25 September 1998
The Pharmaceutical Price Regulation Scheme (PPRS) places a ceiling on the amount of cash each drug company can receive from the health service in any one year. Yet in each of the past ten years the NHS has spent around 5% more in real terms on medicines.
The PPRS is undergoing its five-yearly review. But the powerful American pharmaceutical companies are disenchanted with the scheme and the health department is keen to cap the amount it spends on drugs each year. The firms involved expect the scheme to be abolished. It is believed the move will be incorporated into the NHS bill to be announced in the Queen's speech in November.
Many are now asking what will take its place. The government has reserve powers to set maximum prices for medicines, though no administration has yet used them. Ministers have become increasingly concerned that the PPRS does not control the price of new drugs, such as Viagra and the anti-obesity drug Xenical.

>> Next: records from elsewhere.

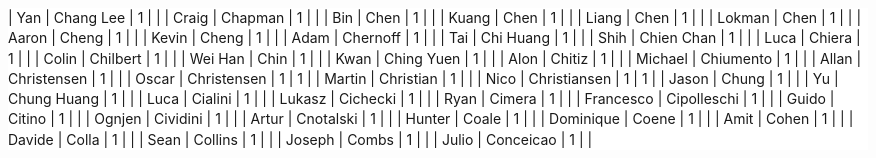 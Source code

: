 |  Yan  |  Chang Lee  |  1  |  |
|  Craig  |  Chapman  |  1  |  |
|  Bin  |  Chen  |  1  |  |
|  Kuang  |  Chen  |  1  |  |
|  Liang  |  Chen  |  1  |  |
|  Lokman  |  Chen  |  1  |  |
|  Aaron  |  Cheng  |  1  |  |
|  Kevin  |  Cheng  |  1  |  |
|  Adam  |  Chernoff  |  1  |  |
|  Tai  |  Chi Huang  |  1  |  |
|  Shih  |  Chien Chan  |  1  |  |
|  Luca  |  Chiera  |  1  |  |
|  Colin  |  Chilbert  |  1  |  |
|  Wei Han  |  Chin  |  1  |  |
|  Kwan  |  Ching Yuen  |  1  |  |
|  Alon  |  Chitiz  |  1  |  |
|  Michael  |  Chiumento  |  1  |  |
|  Allan  |  Christensen  |  1  |  |
|  Oscar  |  Christensen  |  1  |  1  |
|  Martin  |  Christian  |  1  |  |
|  Nico  |  Christiansen  |  1  |  1  |
|  Jason  |  Chung  |  1  |  |
|  Yu  |  Chung Huang  |  1  |  |
|  Luca  |  Cialini  |  1  |  |
|  Lukasz  |  Cichecki  |  1  |  |
|  Ryan  |  Cimera  |  1  |  |
|  Francesco  |  Cipolleschi  |  1  |  |
|  Guido  |  Citino  |  1  |  |
|  Ognjen  |  Cividini  |  1  |  |
|  Artur  |  Cnotalski  |  1  |  |
|  Hunter  |  Coale  |  1  |  |
|  Dominique  |  Coene  |  1  |  |
|  Amit  |  Cohen  |  1  |  |
|  Davide  |  Colla  |  1  |  |
|  Sean  |  Collins  |  1  |  |
|  Joseph  |  Combs  |  1  |  |
|  Julio  |  Conceicao  |  1  |  |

Some estimates have put the annual cost to the NHS of Xenical at £200m.
Under the PPRS a manufacturer can introduce a new drug but must cut the price of other medicines to remain within its payment limit. But there is evidence that companies are dodging this rule by selling licences to smaller companies to manufacture some of their more established products.
But forcing drug companies to reduce prices could have dire consequences. Some economists and industry observers believe this would lead to cutbacks in companies' research into new medicines. Not only would this damage patients' interests but could lead to a reduction in the tax levied on the profits of the firms that operate in the UK.
Nick Bloom, a research economist at the Institute for Fiscal Studies, has called for a number of amendments to the scheme to give it a new lease of life. But it looks as though his plea has fallen on deaf ears.